**PROBLEM TO SOLVE:**
Return all of the entries word for word, but omit the pictures they contain.

**MATERIALS PROVIDED:**
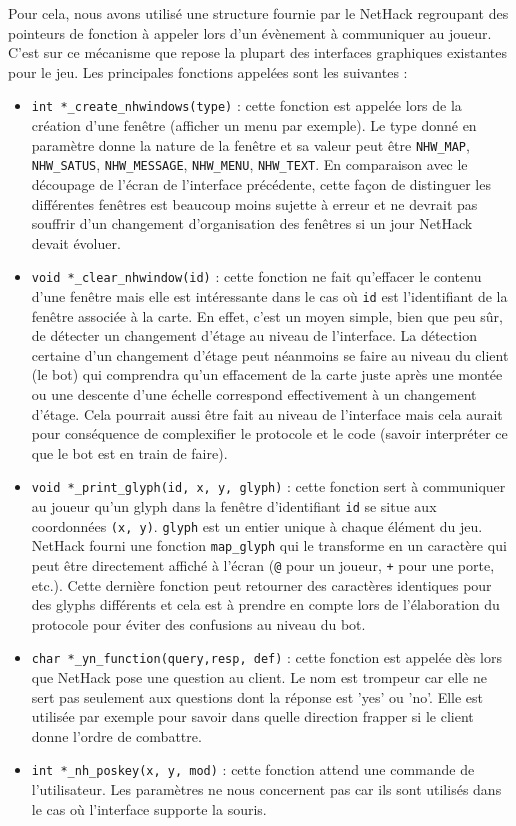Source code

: \documentclass[a4paper,12pt]{article}
\begin{document}
Pour cela, nous avons utilisé une structure fournie par le NetHack regroupant des pointeurs de fonction à appeler lors d'un évènement à communiquer au joueur. C'est sur ce mécanisme que repose la plupart des interfaces graphiques existantes pour le jeu. Les principales fonctions appelées sont les suivantes :
\begin{itemize}
	\item \verb!int *_create_nhwindows(type)! : cette fonction est appelée lors de la création d'une fenêtre (afficher un menu par exemple). Le type donné en paramètre donne la nature de la fenêtre et sa valeur peut être \verb!NHW_MAP!, \verb!NHW_SATUS!, \verb!NHW_MESSAGE!, \verb!NHW_MENU!, \verb!NHW_TEXT!. En comparaison avec le découpage de l'écran de l'interface précédente, cette façon de distinguer les différentes fenêtres est beaucoup moins sujette à erreur et ne devrait pas souffrir d'un changement d'organisation des fenêtres si un jour NetHack devait évoluer.
	\item \verb!void *_clear_nhwindow(id)! : cette fonction ne fait qu'effacer le contenu d'une fenêtre mais elle est intéressante dans le cas où \verb!id! est l'identifiant de la fenêtre associée à la carte. En effet, c'est un moyen simple, bien que peu sûr, de détecter un changement d'étage au niveau de l'interface. La détection certaine d'un changement d'étage peut néanmoins se faire au niveau du client (le bot) qui comprendra qu'un effacement de la carte juste après une montée ou une descente d'une échelle correspond effectivement à un changement d'étage. Cela pourrait aussi être fait au niveau de l'interface mais cela aurait pour conséquence de complexifier le protocole et le code (savoir interpréter ce que le bot est en train de faire).
	\item \verb!void *_print_glyph(id, x, y, glyph)! : cette fonction sert à communiquer au joueur qu'un glyph dans la fenêtre d'identifiant \verb!id! se situe aux coordonnées \verb!(x, y)!. \verb!glyph! est un entier unique à chaque élément du jeu. NetHack fourni une fonction \verb!map_glyph! qui le transforme en un caractère qui peut être directement affiché à l'écran (\verb!@! pour un joueur, \verb!+! pour une porte, etc.). Cette dernière fonction peut retourner des caractères identiques pour des glyphs différents et cela est à prendre en compte lors de l'élaboration du protocole pour éviter des confusions au niveau du bot.
	\item \verb!char *_yn_function(query,resp, def)! : cette fonction est appelée dès lors que NetHack pose une question au client. Le nom est trompeur car elle ne sert pas seulement aux questions dont la réponse est 'yes' ou 'no'. Elle est utilisée par exemple pour savoir dans quelle direction frapper si le client donne l'ordre de combattre.
	\item \verb!int *_nh_poskey(x, y, mod)! : cette fonction attend une commande de l'utilisateur. Les paramètres ne nous concernent pas car ils sont utilisés dans le cas où l'interface supporte la souris.
\end{itemize}
\end{document}

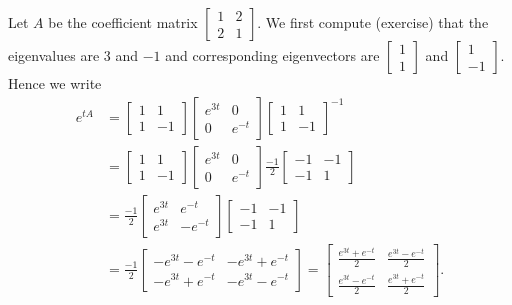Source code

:\documentclass[12pt]{book}
\begin{document}
\begin{example}
Let $A$ be the coefficient matrix $\left[ \begin{smallmatrix}
1 & 2 \\
2 & 1
\end{smallmatrix} \right]$.
We first compute (exercise) that the eigenvalues are 3 and $-1$ and 
corresponding eigenvectors are
$\left[ \begin{smallmatrix} 1 \\ 1 \end{smallmatrix} \right]$ and
$\left[ \begin{smallmatrix} 1 \\ -1 \end{smallmatrix} \right]$.
Hence we write
\begin{equation*}
\begin{split}
e^{t A}
& =
\begin{bmatrix}
1 & 1 \\
1 & -1
\end{bmatrix}
\begin{bmatrix}
e^{3t} & 0 \\
0 & e^{-t}
\end{bmatrix}
\begin{bmatrix}
1 & 1 \\
1 & -1
\end{bmatrix}^{-1}
\\
& =
\begin{bmatrix}
1 & 1 \\
1 & -1
\end{bmatrix}
\begin{bmatrix}
e^{3t} & 0 \\
0 & e^{-t}
\end{bmatrix}
\frac{-1}{2}
\begin{bmatrix}
-1 & -1 \\
-1 & 1
\end{bmatrix}
\\
& =
\frac{-1}{2}
\begin{bmatrix}
e^{3t} & e^{-t} \\
e^{3t} & -e^{-t}
\end{bmatrix}
\begin{bmatrix}
-1 & -1 \\
-1 & 1
\end{bmatrix}
\\
& =
\frac{-1}{2}
\begin{bmatrix}
-e^{3t}-e^{-t} & -e^{3t}+e^{-t} \\
-e^{3t}+e^{-t} & -e^{3t}-e^{-t}
\end{bmatrix}
 =
\begin{bmatrix}
\frac{e^{3t}+e^{-t}}{2} & \frac{e^{3t}-e^{-t}}{2} \\
\frac{e^{3t}-e^{-t}}{2} & \frac{e^{3t}+e^{-t}}{2}
\end{bmatrix} .
\end{split}
\end{equation*}


\end{example}
\end{document}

**YOUR RESPONSE:**
Source code

: \documentclass[a4paper,12pt]{article}
\begin{document}
Pour cela, nous avons utilisé une structure fournie par le NetHack regroupant des pointeurs de fonction à appeler lors d'un évènement à communiquer au joueur. C'est sur ce mécanisme que repose la plupart des interfaces graphiques existantes pour le jeu. Les principales fonctions appelées sont les suivantes :
\begin{itemize}
	\item \verb!int *_create_nhwindows(type)! : cette fonction est appelée lors de la création d'une fenêtre (afficher un menu par exemple). Le type donné en paramètre donne la nature de la fenêtre et sa valeur peut être \verb!NHW_MAP!, \verb!NHW_SATUS!, \verb!NHW_MESSAGE!, \verb!NHW_MENU!, \verb!NHW_TEXT!. En comparaison avec le découpage de l'écran de l'interface précédente, cette façon de distinguer les différentes fenêtres est beaucoup moins sujette à erreur et ne devrait pas souffrir d'un changement d'organisation des fenêtres si un jour NetHack devait évoluer.
	\item \verb!void *_clear_nhwindow(id)! : cette fonction ne fait qu'effacer le contenu d'une fenêtre mais elle est intéressante dans le cas où \verb!id! est l'identifiant de la fenêtre associée à la carte. En effet, c'est un moyen simple, bien que peu sûr, de détecter un changement d'étage au niveau de l'interface. La détection certaine d'un changement d'étage peut néanmoins se faire au niveau du client (le bot) qui comprendra qu'un effacement de la carte juste après une montée ou une descente d'une échelle correspond effectivement à un changement d'étage. Cela pourrait aussi être fait au niveau de l'interface mais cela aurait pour conséquence de complexifier le protocole et le code (savoir interpréter ce que le bot est en train de faire).
	\item \verb!void *_print_glyph(id, x, y, glyph)! : cette fonction sert à communiquer au joueur qu'un glyph dans la fenêtre d'identifiant \verb!id! se situe aux coordonnées \verb!(x, y)!. \verb!glyph! est un entier unique à chaque élément du jeu. NetHack fourni une fonction \verb!map_glyph! qui le transforme en un caractère qui peut être directement affiché à l'écran (\verb!@! pour un joueur, \verb!+! pour une porte, etc.). Cette dernière fonction peut retourner des caractères identiques pour des glyphs différents et cela est à prendre en compte lors de l'élaboration du protocole pour éviter des confusions au niveau du bot.
	\item \verb!char *_yn_function(query,resp, def)! : cette fonction est appelée dès lors que NetHack pose une question au client. Le nom est trompeur car elle ne sert pas seulement aux questions dont la réponse est 'yes' ou 'no'. Elle est utilisée par exemple pour savoir dans quelle direction frapper si le client donne l'ordre de combattre.
	\item \verb!int *_nh_poskey(x, y, mod)! : cette fonction attend une commande de l'utilisateur. Les paramètres ne nous concernent pas car ils sont utilisés dans le cas où l'interface supporte la souris.
\end{itemize}
\end{document}

Source code

:\documentclass[12pt]{book}
\begin{document}
\begin{example}
Let $A$ be the coefficient matrix $\left[ \begin{smallmatrix}
1 & 2 \\
2 & 1
\end{smallmatrix} \right]$.
We first compute (exercise) that the eigenvalues are 3 and $-1$ and 
corresponding eigenvectors are
$\left[ \begin{smallmatrix} 1 \\ 1 \end{smallmatrix} \right]$ and
$\left[ \begin{smallmatrix} 1 \\ -1 \end{smallmatrix} \right]$.
Hence we write
\begin{equation*}
\begin{split}
e^{t A}
& =
\begin{bmatrix}
1 & 1 \\
1 & -1
\end{bmatrix}
\begin{bmatrix}
e^{3t} & 0 \\
0 & e^{-t}
\end{bmatrix}
\begin{bmatrix}
1 & 1 \\
1 & -1
\end{bmatrix}^{-1}
\\
& =
\begin{bmatrix}
1 & 1 \\
1 & -1
\end{bmatrix}
\begin{bmatrix}
e^{3t} & 0 \\
0 & e^{-t}
\end{bmatrix}
\frac{-1}{2}
\begin{bmatrix}
-1 & -1 \\
-1 & 1
\end{bmatrix}
\\
& =
\frac{-1}{2}
\begin{bmatrix}
e^{3t} & e^{-t} \\
e^{3t} & -e^{-t}
\end{bmatrix}
\begin{bmatrix}
-1 & -1 \\
-1 & 1
\end{bmatrix}
\\
& =
\frac{-1}{2}
\begin{bmatrix}
-e^{3t}-e^{-t} & -e^{3t}+e^{-t} \\
-e^{3t}+e^{-t} & -e^{3t}-e^{-t}
\end{bmatrix}
 =
\begin{bmatrix}
\frac{e^{3t}+e^{-t}}{2} & \frac{e^{3t}-e^{-t}}{2} \\
\frac{e^{3t}-e^{-t}}{2} & \frac{e^{3t}+e^{-t}}{2}
\end{bmatrix} .
\end{split}
\end{equation*}


\end{example}
\end{document}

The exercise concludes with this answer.